Among other things I'm planning on installing a GPS, sounder and forward rod holders. Is a hand held radio a good idea or an unnecessary expense? Anchoring&#8230;? Are the small folding anchors any good or do they snag easily and become hard to pull up? I'd love input from people as to what they have installed on their yak and specifically what electronics are going to give me good service and readouts whilst not matter if they get a pretty solid dunking.
I'll look forward to hearing anyone's thoughts.
Tight lines
Jon


----------



## Revo (Aug 3, 2008)

G'day nezevic. Hope you're getting excited about getting your Hobie revolution - they're a great yak. You raise a number of questions ... many of which will be answered if you do a search on this forum.
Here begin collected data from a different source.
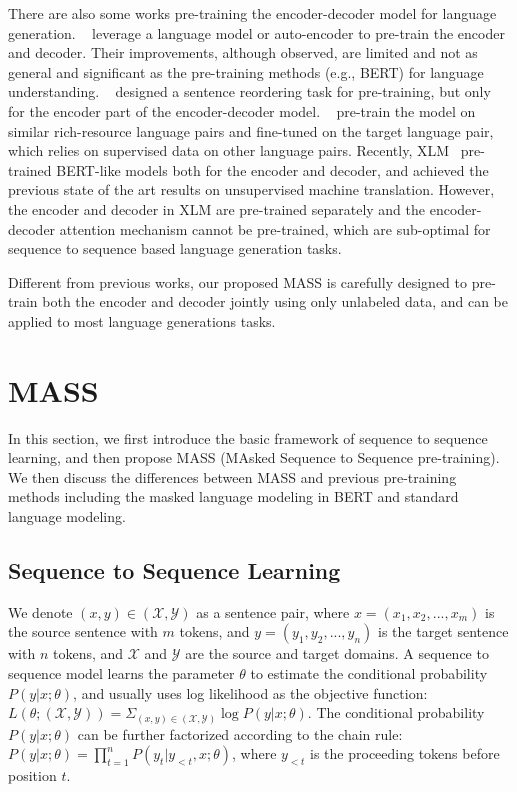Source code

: \documentclass{article}
\begin{document}
	There are also some works pre-training the encoder-decoder model for language generation. ~\citet{dai2015semi,ramachandran2016unsupervised} leverage a language model or auto-encoder to pre-train the encoder and decoder. Their improvements, although observed, are limited and not as general and significant as the pre-training methods (e.g., BERT) for language understanding. ~\citet{zhang2016exploiting} designed a sentence reordering task for pre-training, but only for the encoder part of the encoder-decoder model. ~\citet{zoph2016transfer,firat2016zero} pre-train the model on similar rich-resource language pairs and fine-tuned on the target language pair, which relies on supervised data on other language pairs. Recently, XLM~\citep{Lample2019MLM} pre-trained BERT-like models both for the encoder and decoder, and achieved the previous state of the art results on unsupervised machine translation. However, the encoder and decoder in XLM are pre-trained separately and the encoder-decoder attention mechanism cannot be pre-trained, which are sub-optimal for sequence to sequence based language generation tasks.
	
	Different from previous works, our proposed MASS is carefully designed to pre-train both the encoder and decoder jointly using only unlabeled data, and can be applied to most language generations tasks.  
	
	\section{MASS}
	\label{sec_method}
	In this section, we first introduce the basic framework of sequence to sequence learning, and then propose MASS (MAsked Sequence to Sequence pre-training). We then discuss the differences between MASS and previous pre-training methods including the masked language modeling in BERT and standard language modeling.
	
	\subsection{Sequence to Sequence Learning}
	We denote $(x,y) \in \mathcal{(X,Y)}$ as a sentence pair, where $x=(x_1,x_2,...,x_m)$ is the source sentence with $m$ tokens, and $y=(y_1,y_2,...,y_n)$ is the target sentence with $n$ tokens, and $\mathcal{X}$ and $\mathcal{Y}$ are the source and target domains. A sequence to sequence model learns the parameter $\theta$ to estimate the conditional probability $P(y|x;\theta)$, and usually uses log likelihood as the objective function: $L(\theta; \mathcal{(X,Y)}) = \Sigma_{(x,y)\in \mathcal{\mathcal{(X,Y)}}}\log P(y|x;\theta)$. The conditional probability $P(y|x;\theta)$ can be further factorized according to the chain rule: $P(y|x;\theta) = \prod_{t=1}^{n} P(y_t | y_{<t}, x; \theta)$, where $y_{<t}$ is the proceeding tokens before position $t$. 
	
\end{document}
In terms of using anchors and snagging issues, there are some options to help manage those issues, for example see the thread:

http://www.akff.net/forum/viewtopic.php?f=9&t=33056

For the forward mounted rod holders on my revo, I've used the RAM mount system and their RAP119 rod holders (not expensive to order from the RAM site overseas).

For fitting sounders and gps units, there are many options (do a search on the site). I've installed a combo unit (a Garmin 450S unit) and this thread shows how this was installed:

http://www.akff.net/forum/viewtopic.php?f=14&t=18687&p=201870&hilit=garmin+450s#p201870

http://www.akff.net/forum/viewtopic.php?f=14&t=18689&p=201875&hilit=garmin+450s#p201875

Hope this helps with your thinking about fitting out your new revo.

All the best and welcome to the site.


----------



## keza (Mar 6, 2007)

Such big plans. And you were a virgin, my how things change


----------



## Stealthfisha (Jul 21, 2009)

Bloody virgin? WTF!!!!!!
Bugger me dead and paint me blue fairdinkum Nez! 
I thought for all this time you were just modest like me and was reluctant to brag?

never would have guessed?
You had better pimp it bloody good with all the info on here and dont play coy and ask stupid questions to make us feel good ok? 

bloody virgin.....fair crack of the whip...


----------



## krustayshen (Oct 14, 2013)

Well that's a blast from the past. Did you catch any on that first voyage, and hope you did not bother using one of those anchors.


----------



## Stealthfisha (Jul 21, 2009)

nezevic said:


> http://www.akff.net/forum/viewtopic.php?f=17&t=40506&p=420283#p420283 here's my trip report. I think i took the anchor out once. It hangs in the shed alongside the didgeridoo hobie paddle as a reminder of things never to buy for a kayak.


classic Nez


----------